Poesia

Um chapéu

Jean-Louis Forain [Behind the Scenes], 1880 (Detalhe)

Um bom homem deve levar
Na cabeça um bom chapéu
Tira-se o chapéu
Para respeitar alguém
Ou um ambiente respeitável
À moça que passa
Ao rapaz que observa
À nave da capela

Com um bom chapéu
Um bom homem abana a face
Alivia a dor ao fechar
Os olhos com a brisa austera
Do chapéu

Um bom homem deve levar
Na cabeça um bom chapéu
Para contar histórias
Enquanto agita levemente
O acessório que esteve
Em cada uma das aventuras
Sente-se prazer ao desnudar do chapéu
Refresca, alivia
Sente-se prazer ao cobrir-se com o chapéu
Aconchega, conforta

Um bom homem deve levar
Na cabeça um bom chapéu
Para repousar sobre o peito
A fim de repousar também a si
Para ocultar a face, por vezes
A fim de obscurecer a vista e,
Também repousar a si

Um bom homem deve levar
Na cabeça um bom chapéu
Para dar olhar linheiro sob sua aba,
Como que desconfiado,
Ou cansado da caminhada
Ou à procura de alguém
Para respeitar

Um bom homem deve levar
Na cabeça um bom chapéu
Pois nos aparenta
Pingos de sabedoria
Dá elegância viril
Faz recordar o cheiro
De nosso avô

[…]

Andamos uma milha a mais
Do que foi-nos pedido a andar

Mas não se enganem
Quem acha que chapéus servem
Apenas para coisas assim tão importantes
Por vezes até nos abrigam
Desse sol de meu Deus,
Que lambe meu sertão

E eu que, nem sou um bom homem
Nem tenho um chapéu tão bom assim
Recomendo aos demais:
Levem na cabeça um bom chapéu
[Faz recordar o cheiro de nosso avô]

Anderson C. Sandes — Fevereiro de 2020

Publicado por Anderson C. Sandes

Poeta, cronista, ensaísta, autor de Baseado em Fardos Reais; Arte e Guerra Cultural: preparação para tempos de crise; organizador da Antologia Quando Tudo Transborda. Pedagogo. Vivo de poesia pra não morrer de razão.

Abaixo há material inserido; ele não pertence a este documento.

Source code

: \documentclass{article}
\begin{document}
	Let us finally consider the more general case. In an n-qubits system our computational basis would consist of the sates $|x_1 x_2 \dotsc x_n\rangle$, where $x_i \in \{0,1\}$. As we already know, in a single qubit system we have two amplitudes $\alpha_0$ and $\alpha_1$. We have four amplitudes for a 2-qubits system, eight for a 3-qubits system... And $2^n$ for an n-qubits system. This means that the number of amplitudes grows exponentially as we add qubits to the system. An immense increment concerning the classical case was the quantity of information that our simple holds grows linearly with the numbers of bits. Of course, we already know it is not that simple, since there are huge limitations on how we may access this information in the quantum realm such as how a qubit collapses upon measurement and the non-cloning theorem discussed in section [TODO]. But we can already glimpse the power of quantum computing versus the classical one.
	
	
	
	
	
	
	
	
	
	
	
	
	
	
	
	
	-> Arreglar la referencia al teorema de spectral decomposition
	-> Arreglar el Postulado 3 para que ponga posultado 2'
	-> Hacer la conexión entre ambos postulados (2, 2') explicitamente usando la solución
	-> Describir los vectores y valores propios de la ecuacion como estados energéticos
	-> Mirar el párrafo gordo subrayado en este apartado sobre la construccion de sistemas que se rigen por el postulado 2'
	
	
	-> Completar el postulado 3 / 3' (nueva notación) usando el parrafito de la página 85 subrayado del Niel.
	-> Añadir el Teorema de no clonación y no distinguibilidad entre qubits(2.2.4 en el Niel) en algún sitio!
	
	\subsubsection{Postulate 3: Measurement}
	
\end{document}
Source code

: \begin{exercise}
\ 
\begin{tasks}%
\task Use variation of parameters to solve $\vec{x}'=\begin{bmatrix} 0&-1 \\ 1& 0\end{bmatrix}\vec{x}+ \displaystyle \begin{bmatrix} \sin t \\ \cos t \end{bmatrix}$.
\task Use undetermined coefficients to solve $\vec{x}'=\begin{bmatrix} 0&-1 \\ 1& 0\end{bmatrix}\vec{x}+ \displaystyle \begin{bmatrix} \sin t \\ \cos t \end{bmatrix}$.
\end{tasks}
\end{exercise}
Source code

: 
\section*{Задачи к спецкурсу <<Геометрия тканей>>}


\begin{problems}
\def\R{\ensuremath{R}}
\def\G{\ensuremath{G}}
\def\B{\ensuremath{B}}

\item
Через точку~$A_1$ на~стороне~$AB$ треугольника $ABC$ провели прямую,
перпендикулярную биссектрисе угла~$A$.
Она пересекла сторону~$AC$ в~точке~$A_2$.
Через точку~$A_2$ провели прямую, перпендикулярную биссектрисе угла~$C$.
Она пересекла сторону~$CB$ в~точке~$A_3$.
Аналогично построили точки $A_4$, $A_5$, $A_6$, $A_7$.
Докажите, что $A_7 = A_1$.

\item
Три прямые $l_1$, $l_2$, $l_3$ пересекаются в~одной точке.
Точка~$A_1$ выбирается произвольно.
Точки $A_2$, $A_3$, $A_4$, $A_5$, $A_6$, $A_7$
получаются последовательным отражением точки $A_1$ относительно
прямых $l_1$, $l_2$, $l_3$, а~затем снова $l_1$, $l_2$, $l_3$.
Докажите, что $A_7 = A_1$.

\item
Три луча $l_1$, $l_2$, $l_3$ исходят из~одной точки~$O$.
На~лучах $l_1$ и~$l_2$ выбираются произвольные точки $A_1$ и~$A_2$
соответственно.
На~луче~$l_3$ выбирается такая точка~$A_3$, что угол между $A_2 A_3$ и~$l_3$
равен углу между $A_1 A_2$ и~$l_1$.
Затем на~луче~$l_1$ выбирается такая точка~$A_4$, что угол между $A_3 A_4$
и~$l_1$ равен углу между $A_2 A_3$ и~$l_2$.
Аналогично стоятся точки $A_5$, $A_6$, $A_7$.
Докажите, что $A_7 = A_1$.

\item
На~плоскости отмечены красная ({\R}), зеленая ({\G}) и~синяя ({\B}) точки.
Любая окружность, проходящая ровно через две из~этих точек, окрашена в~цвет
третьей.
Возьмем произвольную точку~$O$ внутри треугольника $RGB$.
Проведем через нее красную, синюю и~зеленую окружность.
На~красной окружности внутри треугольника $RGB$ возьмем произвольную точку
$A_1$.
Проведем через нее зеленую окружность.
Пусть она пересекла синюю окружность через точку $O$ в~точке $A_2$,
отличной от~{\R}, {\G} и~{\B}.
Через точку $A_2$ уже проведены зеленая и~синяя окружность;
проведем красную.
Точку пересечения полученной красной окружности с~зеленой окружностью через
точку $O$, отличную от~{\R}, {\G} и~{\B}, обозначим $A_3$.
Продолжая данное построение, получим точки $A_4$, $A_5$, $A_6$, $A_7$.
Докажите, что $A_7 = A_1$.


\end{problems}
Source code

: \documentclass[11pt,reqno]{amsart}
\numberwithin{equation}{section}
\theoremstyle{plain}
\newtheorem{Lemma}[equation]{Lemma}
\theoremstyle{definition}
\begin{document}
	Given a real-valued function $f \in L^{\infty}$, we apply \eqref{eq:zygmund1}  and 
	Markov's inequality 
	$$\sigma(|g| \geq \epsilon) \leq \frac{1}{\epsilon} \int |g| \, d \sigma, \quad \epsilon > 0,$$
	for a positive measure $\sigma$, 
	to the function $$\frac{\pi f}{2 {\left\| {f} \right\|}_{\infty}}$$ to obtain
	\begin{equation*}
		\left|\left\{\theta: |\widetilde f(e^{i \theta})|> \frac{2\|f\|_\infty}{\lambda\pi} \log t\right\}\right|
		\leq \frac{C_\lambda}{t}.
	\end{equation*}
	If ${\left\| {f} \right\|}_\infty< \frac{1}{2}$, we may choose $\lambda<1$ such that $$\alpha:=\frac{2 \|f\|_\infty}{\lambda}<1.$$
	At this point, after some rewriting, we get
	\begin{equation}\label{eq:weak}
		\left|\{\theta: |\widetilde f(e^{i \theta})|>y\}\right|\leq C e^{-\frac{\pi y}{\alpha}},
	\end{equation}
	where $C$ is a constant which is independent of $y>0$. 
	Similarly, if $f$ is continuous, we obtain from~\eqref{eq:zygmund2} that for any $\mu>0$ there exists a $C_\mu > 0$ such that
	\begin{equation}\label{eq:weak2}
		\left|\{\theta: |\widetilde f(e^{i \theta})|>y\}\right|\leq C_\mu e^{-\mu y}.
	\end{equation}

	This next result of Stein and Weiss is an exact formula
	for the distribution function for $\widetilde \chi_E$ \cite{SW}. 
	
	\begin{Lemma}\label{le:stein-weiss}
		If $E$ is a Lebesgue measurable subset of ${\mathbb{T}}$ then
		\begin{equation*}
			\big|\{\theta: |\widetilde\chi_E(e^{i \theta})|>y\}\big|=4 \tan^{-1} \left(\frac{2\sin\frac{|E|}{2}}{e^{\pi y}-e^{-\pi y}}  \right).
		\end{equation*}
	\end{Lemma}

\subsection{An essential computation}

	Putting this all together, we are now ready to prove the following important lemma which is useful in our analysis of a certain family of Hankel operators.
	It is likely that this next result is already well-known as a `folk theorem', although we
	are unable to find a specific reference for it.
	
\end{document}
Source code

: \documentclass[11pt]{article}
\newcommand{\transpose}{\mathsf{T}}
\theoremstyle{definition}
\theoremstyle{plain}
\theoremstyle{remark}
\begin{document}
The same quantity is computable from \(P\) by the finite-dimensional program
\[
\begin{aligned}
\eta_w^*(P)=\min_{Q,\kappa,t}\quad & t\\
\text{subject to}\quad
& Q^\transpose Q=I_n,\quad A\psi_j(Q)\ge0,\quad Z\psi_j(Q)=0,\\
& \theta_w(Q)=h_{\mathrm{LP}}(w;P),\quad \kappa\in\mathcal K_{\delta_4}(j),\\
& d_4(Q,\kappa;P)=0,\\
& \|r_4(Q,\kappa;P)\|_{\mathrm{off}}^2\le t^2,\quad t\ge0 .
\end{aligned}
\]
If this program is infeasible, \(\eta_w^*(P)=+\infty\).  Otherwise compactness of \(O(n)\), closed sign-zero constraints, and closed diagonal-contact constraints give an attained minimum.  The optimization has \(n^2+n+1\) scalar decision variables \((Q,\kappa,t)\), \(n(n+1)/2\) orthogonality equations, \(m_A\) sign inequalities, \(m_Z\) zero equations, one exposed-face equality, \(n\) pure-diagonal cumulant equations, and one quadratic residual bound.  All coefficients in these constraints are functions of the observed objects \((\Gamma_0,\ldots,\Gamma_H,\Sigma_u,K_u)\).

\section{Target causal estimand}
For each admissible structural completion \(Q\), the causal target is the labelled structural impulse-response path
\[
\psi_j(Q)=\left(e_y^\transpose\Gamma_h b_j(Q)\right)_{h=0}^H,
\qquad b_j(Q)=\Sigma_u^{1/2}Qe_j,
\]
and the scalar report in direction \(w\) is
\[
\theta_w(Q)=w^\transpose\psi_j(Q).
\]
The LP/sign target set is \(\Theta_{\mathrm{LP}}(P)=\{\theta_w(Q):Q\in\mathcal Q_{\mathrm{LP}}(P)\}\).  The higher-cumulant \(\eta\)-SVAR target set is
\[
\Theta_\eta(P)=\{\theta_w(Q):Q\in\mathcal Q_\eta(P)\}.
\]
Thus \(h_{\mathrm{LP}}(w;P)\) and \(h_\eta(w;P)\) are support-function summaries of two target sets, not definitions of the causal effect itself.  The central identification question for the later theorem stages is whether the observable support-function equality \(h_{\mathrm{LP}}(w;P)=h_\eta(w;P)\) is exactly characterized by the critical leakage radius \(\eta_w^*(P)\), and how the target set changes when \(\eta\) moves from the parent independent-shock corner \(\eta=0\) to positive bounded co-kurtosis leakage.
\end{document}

5 comentários sobre “Um chapéu”

  1. Luis Manoel Siqueira disse:

    Poema pronto. E que mexeu com minhas memórias.
    Não há nada de “medíocre” em você.
    Retire isso de sua apresentação.
    Parabéns.

    1. EDUARDO PENNA disse:

      Concordo com você: Nada há de medíocre no Sandes. Medíocre sou eu. Mas, Graças a Deus, pessoas como o Sandes cruzaram o meu caminho e continuam a cruzar, fazendo com que eu saia do caminho da mediocridade. Obrigado Anderson Sandes! Abraço do parceiro de MBC Eduardo Penna

  2. ANGÉLICA M S EDUARDO disse:

    Parabéns Anderson, muito bom!

    1. Murilo Arthur disse:

      Fantástico

  3. Silvana Andrea Appio disse:

    Ao ler, tive um vislumbre de você observando ao longo dos anos, cada gesto descrito na figura do seu avô…Muito sentimento exposto… Lindo.